Requirement: Copy each line below in which the word "textbf" occurs.

Plain-text document sources:
%%
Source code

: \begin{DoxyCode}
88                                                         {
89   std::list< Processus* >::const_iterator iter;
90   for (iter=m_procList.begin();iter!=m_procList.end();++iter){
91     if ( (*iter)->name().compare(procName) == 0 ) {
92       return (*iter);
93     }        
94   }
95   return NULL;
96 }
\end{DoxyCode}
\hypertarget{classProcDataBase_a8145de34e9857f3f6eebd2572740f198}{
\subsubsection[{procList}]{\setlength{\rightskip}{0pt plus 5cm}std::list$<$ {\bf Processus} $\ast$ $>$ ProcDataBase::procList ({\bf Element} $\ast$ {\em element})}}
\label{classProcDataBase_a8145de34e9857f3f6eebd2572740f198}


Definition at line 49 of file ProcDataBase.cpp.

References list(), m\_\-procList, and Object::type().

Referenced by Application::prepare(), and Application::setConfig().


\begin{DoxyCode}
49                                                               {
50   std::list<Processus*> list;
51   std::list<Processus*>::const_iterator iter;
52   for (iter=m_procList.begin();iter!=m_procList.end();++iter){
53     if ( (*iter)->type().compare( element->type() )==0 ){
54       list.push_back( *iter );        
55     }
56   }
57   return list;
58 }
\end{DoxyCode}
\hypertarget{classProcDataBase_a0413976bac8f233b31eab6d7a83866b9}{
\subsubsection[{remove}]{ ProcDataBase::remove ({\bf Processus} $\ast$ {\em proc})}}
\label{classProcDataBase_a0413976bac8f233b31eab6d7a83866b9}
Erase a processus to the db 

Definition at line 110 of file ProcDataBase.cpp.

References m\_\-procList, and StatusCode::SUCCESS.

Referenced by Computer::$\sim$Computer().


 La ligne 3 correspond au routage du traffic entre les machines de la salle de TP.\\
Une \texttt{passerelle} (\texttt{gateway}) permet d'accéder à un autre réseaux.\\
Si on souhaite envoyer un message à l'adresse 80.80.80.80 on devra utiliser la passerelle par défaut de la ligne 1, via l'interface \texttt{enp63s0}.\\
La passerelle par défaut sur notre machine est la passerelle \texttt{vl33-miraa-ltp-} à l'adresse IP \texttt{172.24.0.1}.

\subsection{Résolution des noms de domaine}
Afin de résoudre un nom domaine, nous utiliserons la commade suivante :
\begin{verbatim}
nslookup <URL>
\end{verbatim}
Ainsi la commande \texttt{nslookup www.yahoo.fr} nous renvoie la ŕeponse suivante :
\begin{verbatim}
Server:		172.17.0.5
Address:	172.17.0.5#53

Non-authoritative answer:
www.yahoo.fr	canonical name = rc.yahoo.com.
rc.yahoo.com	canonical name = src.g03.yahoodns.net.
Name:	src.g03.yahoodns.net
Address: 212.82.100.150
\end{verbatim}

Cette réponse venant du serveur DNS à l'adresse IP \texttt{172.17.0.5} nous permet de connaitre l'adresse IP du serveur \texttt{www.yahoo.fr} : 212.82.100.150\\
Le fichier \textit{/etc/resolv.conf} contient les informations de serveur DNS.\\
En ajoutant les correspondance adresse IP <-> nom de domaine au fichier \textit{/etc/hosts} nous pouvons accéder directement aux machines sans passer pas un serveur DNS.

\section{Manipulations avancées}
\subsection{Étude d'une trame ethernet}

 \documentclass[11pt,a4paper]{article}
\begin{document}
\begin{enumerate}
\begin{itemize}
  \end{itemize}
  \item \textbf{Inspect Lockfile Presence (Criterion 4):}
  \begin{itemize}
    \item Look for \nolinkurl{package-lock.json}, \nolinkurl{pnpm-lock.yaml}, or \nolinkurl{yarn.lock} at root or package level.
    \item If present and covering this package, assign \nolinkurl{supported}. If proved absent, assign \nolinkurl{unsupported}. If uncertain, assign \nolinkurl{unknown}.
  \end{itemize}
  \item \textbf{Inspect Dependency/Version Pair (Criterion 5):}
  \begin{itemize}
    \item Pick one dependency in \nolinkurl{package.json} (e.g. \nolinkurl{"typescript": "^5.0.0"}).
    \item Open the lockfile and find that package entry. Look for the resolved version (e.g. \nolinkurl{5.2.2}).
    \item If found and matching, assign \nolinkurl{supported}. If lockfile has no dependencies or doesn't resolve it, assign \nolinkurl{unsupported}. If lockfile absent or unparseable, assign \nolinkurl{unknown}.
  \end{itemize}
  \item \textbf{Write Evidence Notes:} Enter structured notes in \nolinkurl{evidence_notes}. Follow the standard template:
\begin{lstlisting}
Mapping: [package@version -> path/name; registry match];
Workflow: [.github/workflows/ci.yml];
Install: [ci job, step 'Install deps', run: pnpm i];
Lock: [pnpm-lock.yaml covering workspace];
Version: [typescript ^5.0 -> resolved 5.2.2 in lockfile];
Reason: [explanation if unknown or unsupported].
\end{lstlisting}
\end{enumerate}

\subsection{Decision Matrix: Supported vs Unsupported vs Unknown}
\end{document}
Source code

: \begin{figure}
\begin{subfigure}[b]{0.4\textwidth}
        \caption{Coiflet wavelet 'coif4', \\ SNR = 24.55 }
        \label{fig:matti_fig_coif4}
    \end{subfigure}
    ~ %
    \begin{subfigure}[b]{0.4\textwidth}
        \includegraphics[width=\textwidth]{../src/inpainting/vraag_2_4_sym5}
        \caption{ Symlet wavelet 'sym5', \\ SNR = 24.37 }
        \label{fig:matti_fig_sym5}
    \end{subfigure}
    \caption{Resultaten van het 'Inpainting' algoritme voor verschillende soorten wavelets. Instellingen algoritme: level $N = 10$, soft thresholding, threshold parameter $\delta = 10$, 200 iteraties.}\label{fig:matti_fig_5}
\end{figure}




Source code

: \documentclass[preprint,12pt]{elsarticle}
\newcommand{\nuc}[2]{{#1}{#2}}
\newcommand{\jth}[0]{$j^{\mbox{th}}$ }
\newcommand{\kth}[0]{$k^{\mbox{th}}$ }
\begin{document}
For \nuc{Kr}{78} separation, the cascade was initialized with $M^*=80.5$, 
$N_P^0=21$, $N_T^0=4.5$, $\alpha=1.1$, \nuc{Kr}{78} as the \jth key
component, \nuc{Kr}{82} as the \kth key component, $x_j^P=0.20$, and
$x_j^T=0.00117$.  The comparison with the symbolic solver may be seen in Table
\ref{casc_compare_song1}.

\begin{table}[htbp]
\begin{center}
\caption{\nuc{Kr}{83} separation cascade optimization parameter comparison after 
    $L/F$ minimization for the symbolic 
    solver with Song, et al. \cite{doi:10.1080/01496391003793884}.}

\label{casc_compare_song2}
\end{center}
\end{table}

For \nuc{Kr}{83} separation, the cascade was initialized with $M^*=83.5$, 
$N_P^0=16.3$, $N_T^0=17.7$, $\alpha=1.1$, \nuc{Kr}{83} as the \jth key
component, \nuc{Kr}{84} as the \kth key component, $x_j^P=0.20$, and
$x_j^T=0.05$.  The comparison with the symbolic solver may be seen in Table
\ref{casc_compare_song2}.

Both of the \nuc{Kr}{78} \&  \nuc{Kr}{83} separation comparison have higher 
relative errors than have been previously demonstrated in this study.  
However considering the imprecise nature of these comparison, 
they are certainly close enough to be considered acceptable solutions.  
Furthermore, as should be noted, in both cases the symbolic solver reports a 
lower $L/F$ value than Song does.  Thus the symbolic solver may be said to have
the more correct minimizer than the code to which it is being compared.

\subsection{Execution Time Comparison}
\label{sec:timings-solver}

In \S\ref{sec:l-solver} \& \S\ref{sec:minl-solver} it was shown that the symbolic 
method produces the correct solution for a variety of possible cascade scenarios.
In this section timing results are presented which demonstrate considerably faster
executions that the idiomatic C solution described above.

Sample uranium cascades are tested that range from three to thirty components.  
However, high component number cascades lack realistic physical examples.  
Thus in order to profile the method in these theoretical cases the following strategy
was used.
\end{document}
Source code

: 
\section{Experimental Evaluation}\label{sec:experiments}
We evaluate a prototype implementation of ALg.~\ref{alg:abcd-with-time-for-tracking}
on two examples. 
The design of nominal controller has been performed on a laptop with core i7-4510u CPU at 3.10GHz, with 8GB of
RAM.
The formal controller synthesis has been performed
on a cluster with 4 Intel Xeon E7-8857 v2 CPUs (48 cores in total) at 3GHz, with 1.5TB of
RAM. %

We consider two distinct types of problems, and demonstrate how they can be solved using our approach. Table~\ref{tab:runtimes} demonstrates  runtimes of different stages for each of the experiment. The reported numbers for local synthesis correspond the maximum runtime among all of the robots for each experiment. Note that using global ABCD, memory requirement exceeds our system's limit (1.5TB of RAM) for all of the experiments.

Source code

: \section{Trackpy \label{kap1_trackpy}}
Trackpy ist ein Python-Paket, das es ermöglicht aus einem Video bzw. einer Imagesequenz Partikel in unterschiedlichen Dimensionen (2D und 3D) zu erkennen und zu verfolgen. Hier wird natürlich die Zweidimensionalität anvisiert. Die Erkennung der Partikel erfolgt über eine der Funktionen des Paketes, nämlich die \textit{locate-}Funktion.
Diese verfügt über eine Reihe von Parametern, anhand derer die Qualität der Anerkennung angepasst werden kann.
%%
Result of this task:
  \item \textbf{Inspect Lockfile Presence (Criterion 4):}
  \item \textbf{Inspect Dependency/Version Pair (Criterion 5):}
  \item \textbf{Write Evidence Notes:} Enter structured notes in \nolinkurl{evidence_notes}. Follow the standard template:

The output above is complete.